**Provided information:**
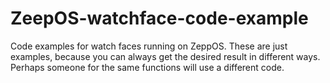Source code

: # ZeepOS-watchface-code-example
Code examples for watch faces running on ZeppOS.
These are just examples, because you can always get the desired result in different ways. Perhaps someone for the same functions will use a different code.
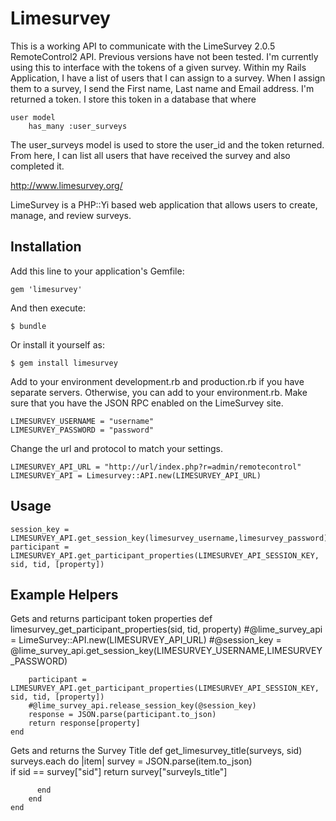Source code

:# Limesurvey

This is a working API to communicate with the LimeSurvey 2.0.5 RemoteControl2 API. 
Previous versions have not been tested. I'm currently using this to interface with the tokens of a given survey.
Within my Rails Application, I have a list of users that I can assign to a survey. When I assign them to a survey,
I send the First name, Last name and Email address. I'm returned a token. I store this token in a database that where

	user model
		has_many :user_surveys
		
The user_surveys model is used to store the user_id and the token returned. From here, I can list all users that have
received the survey and also completed it.



http://www.limesurvey.org/

LimeSurvey is a PHP::Yi based web application that allows users to create, manage, and review surveys.

## Installation

Add this line to your application's Gemfile:

    gem 'limesurvey'

And then execute:

    $ bundle

Or install it yourself as:

    $ gem install limesurvey

Add to your environment development.rb and production.rb if you have separate servers. Otherwise, you can add 
to your environment.rb. Make sure that you have the JSON RPC enabled on the LimeSurvey site.

	LIMESURVEY_USERNAME = "username"
	LIMESURVEY_PASSWORD = "password"


Change the url and protocol to match your settings.

  	LIMESURVEY_API_URL = "http://url/index.php?r=admin/remotecontrol"  
  	LIMESURVEY_API = Limesurvey::API.new(LIMESURVEY_API_URL)

## Usage

	session_key = LIMESURVEY_API.get_session_key(limesurvey_username,limesurvey_password)
	participant = LIMESURVEY_API.get_participant_properties(LIMESURVEY_API_SESSION_KEY, sid, tid, [property])

## Example Helpers
Gets and returns participant token properties
	def limesurvey_get_participant_properties(sid, tid, property)
	    #@lime_survey_api = LimeSurvey::API.new(LIMESURVEY_API_URL)
	    #@session_key = @lime_survey_api.get_session_key(LIMESURVEY_USERNAME,LIMESURVEY_PASSWORD)
	    
	    participant = LIMESURVEY_API.get_participant_properties(LIMESURVEY_API_SESSION_KEY, sid, tid, [property])
	    #@lime_survey_api.release_session_key(@session_key)
	    response = JSON.parse(participant.to_json)
	    return response[property]
	end
Gets and returns the Survey Title
	def get_limesurvey_title(surveys, sid)
	    surveys.each do |item|
	      survey = JSON.parse(item.to_json)	      
	      if sid == survey["sid"]
	      	return survey["surveyls_title"] 

	      end
	    end
	end
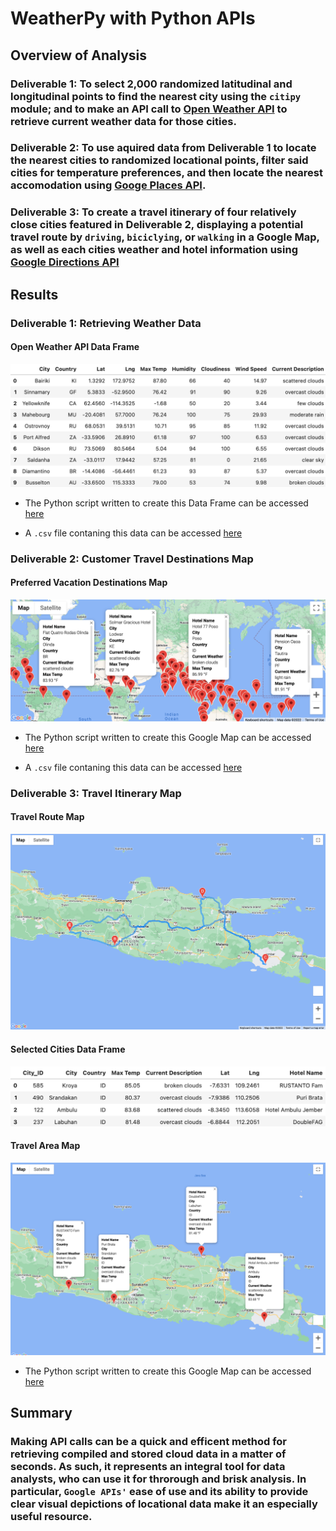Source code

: # WeatherPy with Python APIs

## Overview of Analysis

### Deliverable 1: To select 2,000 randomized latitudinal and longitudinal points to find the nearest city using the ``citipy`` module; and to make an API call to [Open Weather API](https://openweathermap.org/api) to retrieve current weather data for those cities. 

### Deliverable 2: To use aquired data from Deliverable 1 to locate the nearest cities to randomized locational points, filter said cities for temperature preferences, and then locate the nearest accomodation using [Googe Places API](https://developers.google.com/maps/documentation/places/web-service/overview). 

### Deliverable 3: To create a travel itinerary of four relatively close cities featured in Deliverable 2, displaying a potential travel route by ``driving``, ``biciclying``, or ``walking`` in a Google Map, as well as each cities weather and hotel information using [Google Directions API](https://developers.google.com/maps/documentation/directions/overview)

## Results

### Deliverable 1: Retrieving Weather Data

#### Open Weather API Data Frame

![Deliverable1](https://github.com/chrisknox97/world_weather_analysis/blob/main/additional_png/Deliverable1_df.png)

* The Python script written to create this Data Frame can be accessed [here](https://github.com/chrisknox97/world_weather_analysis/blob/main/weather_data/Weather_Database_Deliverable1.ipynb)

* A ``.csv`` file contaning this data can be accessed [here](https://github.com/chrisknox97/world_weather_analysis/blob/main/weather_data/WeatherPy_Database.csv)

### Deliverable 2: Customer Travel Destinations Map

#### Preferred Vacation Destinations Map

![Deliverable2](https://github.com/chrisknox97/world_weather_analysis/blob/main/vacation_search/WeatherPy_vacation_map.png)

* The Python script written to create this Google Map can be accessed [here](https://github.com/chrisknox97/world_weather_analysis/blob/main/vacation_search/Vacation_Search_Deliverable2.ipynb)

* A ``.csv`` file contaning this data can be accessed [here](https://github.com/chrisknox97/world_weather_analysis/blob/main/vacation_search/weatherpy_vacation.csv)

### Deliverable 3: Travel Itinerary Map

#### Travel Route Map

![Deliverable3A](https://github.com/chrisknox97/world_weather_analysis/blob/main/vacation_itinerary/WeatherPy_travel_map.png)

#### Selected Cities Data Frame

![Deliverable3B](https://github.com/chrisknox97/world_weather_analysis/blob/main/additional_png/Deliverable3_df.png)

#### Travel Area Map

![Deliverable3C](https://github.com/chrisknox97/world_weather_analysis/blob/main/vacation_itinerary/WeatherPy_travel_map_markers.png)

* The Python script written to create this Google Map can be accessed [here](https://github.com/chrisknox97/world_weather_analysis/blob/main/vacation_itinerary/Vacation_Itinerary_Deliverable3.ipynb)

## Summary

### Making API calls can be a quick and efficent method for retrieving compiled and stored cloud data in a matter of seconds. As such, it represents an integral tool for data analysts, who can use it for throrough and brisk analysis. In particular, ``Google APIs'`` ease of use and its ability to provide clear visual depictions of locational data make it an especially useful resource.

**Exercise directions:** For each record above, write out every line exactly and skip the pictures.

**Response:**
Source code

: # ZeepOS-watchface-code-example
Code examples for watch faces running on ZeppOS.
These are just examples, because you can always get the desired result in different ways. Perhaps someone for the same functions will use a different code.
Source code

:# Limesurvey

This is a working API to communicate with the LimeSurvey 2.0.5 RemoteControl2 API. 
Previous versions have not been tested. I'm currently using this to interface with the tokens of a given survey.
Within my Rails Application, I have a list of users that I can assign to a survey. When I assign them to a survey,
I send the First name, Last name and Email address. I'm returned a token. I store this token in a database that where

	user model
		has_many :user_surveys
		
The user_surveys model is used to store the user_id and the token returned. From here, I can list all users that have
received the survey and also completed it.



http://www.limesurvey.org/

LimeSurvey is a PHP::Yi based web application that allows users to create, manage, and review surveys.

## Installation

Add this line to your application's Gemfile:

    gem 'limesurvey'

And then execute:

    $ bundle

Or install it yourself as:

    $ gem install limesurvey

Add to your environment development.rb and production.rb if you have separate servers. Otherwise, you can add 
to your environment.rb. Make sure that you have the JSON RPC enabled on the LimeSurvey site.

	LIMESURVEY_USERNAME = "username"
	LIMESURVEY_PASSWORD = "password"


Change the url and protocol to match your settings.

  	LIMESURVEY_API_URL = "http://url/index.php?r=admin/remotecontrol"  
  	LIMESURVEY_API = Limesurvey::API.new(LIMESURVEY_API_URL)

## Usage

	session_key = LIMESURVEY_API.get_session_key(limesurvey_username,limesurvey_password)
	participant = LIMESURVEY_API.get_participant_properties(LIMESURVEY_API_SESSION_KEY, sid, tid, [property])

## Example Helpers
Gets and returns participant token properties
	def limesurvey_get_participant_properties(sid, tid, property)
	    #@lime_survey_api = LimeSurvey::API.new(LIMESURVEY_API_URL)
	    #@session_key = @lime_survey_api.get_session_key(LIMESURVEY_USERNAME,LIMESURVEY_PASSWORD)
	    
	    participant = LIMESURVEY_API.get_participant_properties(LIMESURVEY_API_SESSION_KEY, sid, tid, [property])
	    #@lime_survey_api.release_session_key(@session_key)
	    response = JSON.parse(participant.to_json)
	    return response[property]
	end
Gets and returns the Survey Title
	def get_limesurvey_title(surveys, sid)
	    surveys.each do |item|
	      survey = JSON.parse(item.to_json)	      
	      if sid == survey["sid"]
	      	return survey["surveyls_title"] 

	      end
	    end
	end
Source code

: # WeatherPy with Python APIs

## Overview of Analysis

### Deliverable 1: To select 2,000 randomized latitudinal and longitudinal points to find the nearest city using the ``citipy`` module; and to make an API call to [Open Weather API](https://openweathermap.org/api) to retrieve current weather data for those cities. 

### Deliverable 2: To use aquired data from Deliverable 1 to locate the nearest cities to randomized locational points, filter said cities for temperature preferences, and then locate the nearest accomodation using [Googe Places API](https://developers.google.com/maps/documentation/places/web-service/overview). 

### Deliverable 3: To create a travel itinerary of four relatively close cities featured in Deliverable 2, displaying a potential travel route by ``driving``, ``biciclying``, or ``walking`` in a Google Map, as well as each cities weather and hotel information using [Google Directions API](https://developers.google.com/maps/documentation/directions/overview)

## Results

### Deliverable 1: Retrieving Weather Data

#### Open Weather API Data Frame

![Deliverable1](https://github.com/chrisknox97/world_weather_analysis/blob/main/additional_png/Deliverable1_df.png)

* The Python script written to create this Data Frame can be accessed [here](https://github.com/chrisknox97/world_weather_analysis/blob/main/weather_data/Weather_Database_Deliverable1.ipynb)

* A ``.csv`` file contaning this data can be accessed [here](https://github.com/chrisknox97/world_weather_analysis/blob/main/weather_data/WeatherPy_Database.csv)

### Deliverable 2: Customer Travel Destinations Map

#### Preferred Vacation Destinations Map

![Deliverable2](https://github.com/chrisknox97/world_weather_analysis/blob/main/vacation_search/WeatherPy_vacation_map.png)

* The Python script written to create this Google Map can be accessed [here](https://github.com/chrisknox97/world_weather_analysis/blob/main/vacation_search/Vacation_Search_Deliverable2.ipynb)

* A ``.csv`` file contaning this data can be accessed [here](https://github.com/chrisknox97/world_weather_analysis/blob/main/vacation_search/weatherpy_vacation.csv)

### Deliverable 3: Travel Itinerary Map

#### Travel Route Map

![Deliverable3A](https://github.com/chrisknox97/world_weather_analysis/blob/main/vacation_itinerary/WeatherPy_travel_map.png)

#### Selected Cities Data Frame

![Deliverable3B](https://github.com/chrisknox97/world_weather_analysis/blob/main/additional_png/Deliverable3_df.png)

#### Travel Area Map

![Deliverable3C](https://github.com/chrisknox97/world_weather_analysis/blob/main/vacation_itinerary/WeatherPy_travel_map_markers.png)

* The Python script written to create this Google Map can be accessed [here](https://github.com/chrisknox97/world_weather_analysis/blob/main/vacation_itinerary/Vacation_Itinerary_Deliverable3.ipynb)

## Summary

### Making API calls can be a quick and efficent method for retrieving compiled and stored cloud data in a matter of seconds. As such, it represents an integral tool for data analysts, who can use it for throrough and brisk analysis. In particular, ``Google APIs'`` ease of use and its ability to provide clear visual depictions of locational data make it an especially useful resource.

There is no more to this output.